• [EXERCISE MATERIAL]:
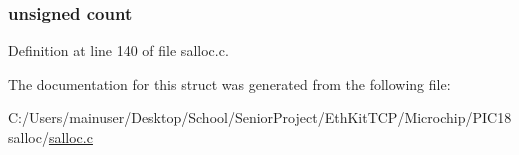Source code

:\subsubsection[{count}]{\setlength{\rightskip}{0pt plus 5cm}unsigned count}\label{struct___s_a_l_l_o_c_1_1___b_i_t_s_a6a9e89d63eb610dfe238b0a840979421}


Definition at line 140 of file salloc.\+c.



The documentation for this struct was generated from the following file\+:\begin{DoxyCompactItemize}
\item 
C\+:/\+Users/mainuser/\+Desktop/\+School/\+Senior\+Project/\+Eth\+Kit\+T\+C\+P/\+Microchip/\+P\+I\+C18 salloc/\hyperlink{salloc_8c}{salloc.\+c}\end{DoxyCompactItemize}
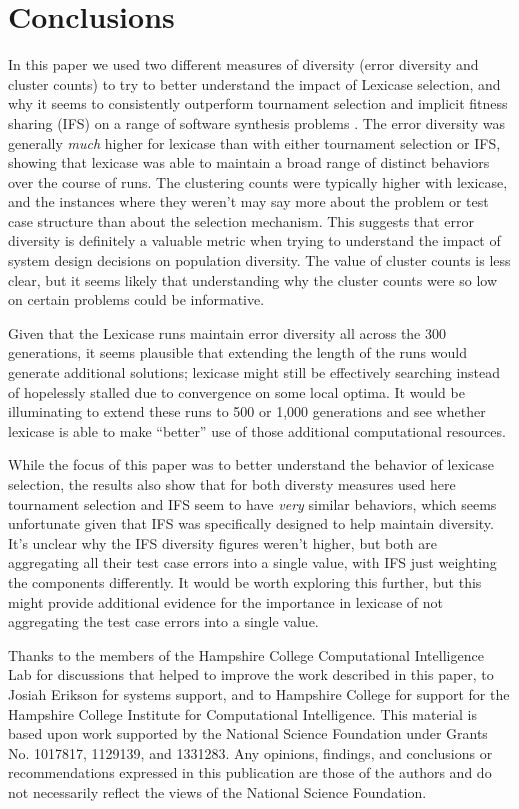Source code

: \section{Conclusions}

In this paper we used two different measures of diversity (error diversity and cluster counts) to try to better understand the impact of Lexicase selection, and why it seems to consistently outperform tournament selection and implicit fitness sharing (IFS) on a range of software synthesis problems \cite{Helmuth:2015:GECCO}. The error diversity was generally \emph{much} higher for lexicase than with either tournament selection or IFS, showing that lexicase was able to maintain a broad range of distinct behaviors over the course of runs. The clustering counts were typically higher with lexicase, and the instances where they weren't may say more about the problem or test case structure than about the selection mechanism. This suggests that error diversity is definitely a valuable metric when trying to understand the impact of system design decisions on population diversity. The value of cluster counts is less clear, but it seems likely that understanding why the cluster counts were so low on certain problems could be informative.

Given that the Lexicase runs maintain error diversity all across the 300 generations, it seems plausible that extending the length of the runs would generate additional solutions; lexicase might still be effectively searching instead of hopelessly stalled due to convergence on some local optima. It would be illuminating to extend these runs to 500 or 1,000 generations and see whether lexicase is able to make ``better'' use of those additional computational resources.

While the focus of this paper was to better understand the behavior of lexicase selection, the results also show that for both diversty measures used here tournament selection and IFS seem to have \emph{very} similar behaviors, which seems unfortunate given that IFS was specifically designed to help maintain diversity. It's unclear why the IFS diversity figures weren't higher, but both are aggregating all their test case errors into a single value, with IFS just weighting the components differently. It would be worth exploring this further, but this might provide additional evidence for the importance in lexicase of not aggregating the test case errors into a single value.

\begin{acknowledgement}
	Thanks to the members of the Hampshire College Computational Intelligence Lab for discussions that helped to improve the work described in this paper, to Josiah Erikson for systems support, and to Hampshire College for support for the Hampshire College Institute for Computational Intelligence. This material is based upon work supported by the National Science Foundation under Grants No. 1017817, 1129139, and 1331283. Any opinions, findings, and conclusions or recommendations expressed in this publication are those of the authors and do not necessarily reflect the views of the National Science Foundation.
\end{acknowledgement}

• [WORK REQUIRED]:
Pick out each line above that includes "salloc" and show it.

• [RESPONSE TO THIS TASK]:
Definition at line 140 of file salloc.\+c.
C\+:/\+Users/mainuser/\+Desktop/\+School/\+Senior\+Project/\+Eth\+Kit\+T\+C\+P/\+Microchip/\+P\+I\+C18 salloc/\hyperlink{salloc_8c}{salloc.\+c}\end{DoxyCompactItemize}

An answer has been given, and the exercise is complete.